### DIRECTIONS
Using the entries below, copy out all lines where "dotfiles" is found.

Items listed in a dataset

- - - - - - -

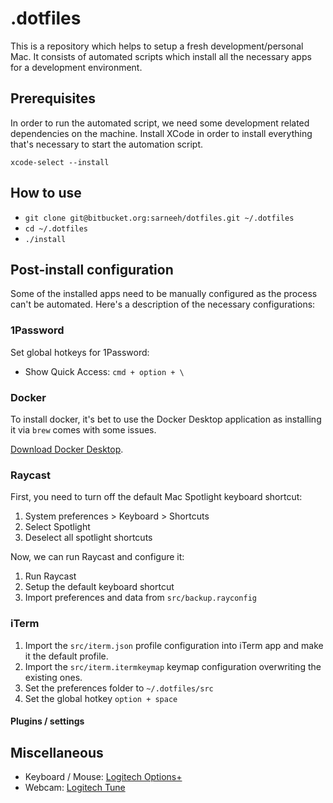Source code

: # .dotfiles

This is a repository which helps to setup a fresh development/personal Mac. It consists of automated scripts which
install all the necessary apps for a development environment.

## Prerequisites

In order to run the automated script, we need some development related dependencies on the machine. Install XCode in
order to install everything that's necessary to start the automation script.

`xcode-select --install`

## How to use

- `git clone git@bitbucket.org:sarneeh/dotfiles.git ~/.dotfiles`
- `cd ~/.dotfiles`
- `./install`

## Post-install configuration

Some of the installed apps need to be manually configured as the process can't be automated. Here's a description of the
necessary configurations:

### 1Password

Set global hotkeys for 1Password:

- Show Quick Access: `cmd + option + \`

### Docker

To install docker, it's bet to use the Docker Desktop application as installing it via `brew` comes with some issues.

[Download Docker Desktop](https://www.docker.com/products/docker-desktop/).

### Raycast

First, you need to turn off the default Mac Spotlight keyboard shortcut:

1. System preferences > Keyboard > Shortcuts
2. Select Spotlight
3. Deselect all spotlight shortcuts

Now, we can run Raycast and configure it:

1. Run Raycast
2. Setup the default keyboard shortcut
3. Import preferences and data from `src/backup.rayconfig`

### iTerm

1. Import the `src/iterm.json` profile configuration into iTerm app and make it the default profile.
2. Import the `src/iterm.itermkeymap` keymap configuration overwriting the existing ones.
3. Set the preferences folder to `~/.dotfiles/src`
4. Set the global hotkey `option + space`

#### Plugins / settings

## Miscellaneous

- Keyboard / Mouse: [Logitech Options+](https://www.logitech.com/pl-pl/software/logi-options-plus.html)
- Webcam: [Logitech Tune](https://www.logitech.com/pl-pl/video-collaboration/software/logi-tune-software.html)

- - - - - - -

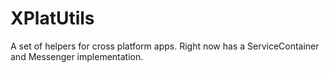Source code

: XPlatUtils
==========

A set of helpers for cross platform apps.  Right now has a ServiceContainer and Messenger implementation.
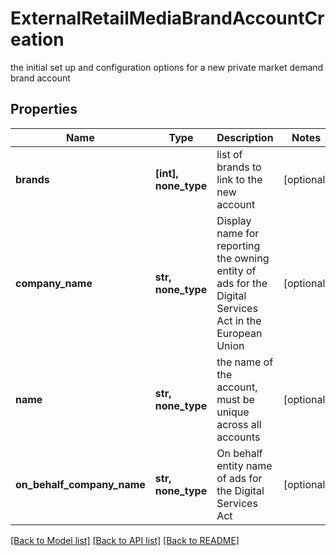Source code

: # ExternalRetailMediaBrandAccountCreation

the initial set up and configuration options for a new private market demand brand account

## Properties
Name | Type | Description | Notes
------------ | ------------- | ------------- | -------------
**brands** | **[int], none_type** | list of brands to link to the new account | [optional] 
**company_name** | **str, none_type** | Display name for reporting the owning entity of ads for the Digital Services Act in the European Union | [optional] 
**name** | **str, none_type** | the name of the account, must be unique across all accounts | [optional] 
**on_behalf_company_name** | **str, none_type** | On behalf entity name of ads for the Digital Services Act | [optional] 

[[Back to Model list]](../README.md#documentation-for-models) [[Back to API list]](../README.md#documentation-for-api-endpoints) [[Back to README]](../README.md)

- - - - - - -

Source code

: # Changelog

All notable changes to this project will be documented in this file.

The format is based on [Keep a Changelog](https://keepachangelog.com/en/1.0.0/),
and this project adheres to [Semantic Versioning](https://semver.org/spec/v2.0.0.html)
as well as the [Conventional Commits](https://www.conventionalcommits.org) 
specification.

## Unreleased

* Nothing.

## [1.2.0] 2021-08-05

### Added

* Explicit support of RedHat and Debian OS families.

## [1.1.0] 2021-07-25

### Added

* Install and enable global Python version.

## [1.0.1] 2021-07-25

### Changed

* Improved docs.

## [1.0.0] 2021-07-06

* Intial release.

- - - - - - -

### SOLUTION BELOW
: # .dotfiles
- `git clone git@bitbucket.org:sarneeh/dotfiles.git ~/.dotfiles`
- `cd ~/.dotfiles`
3. Set the preferences folder to `~/.dotfiles/src`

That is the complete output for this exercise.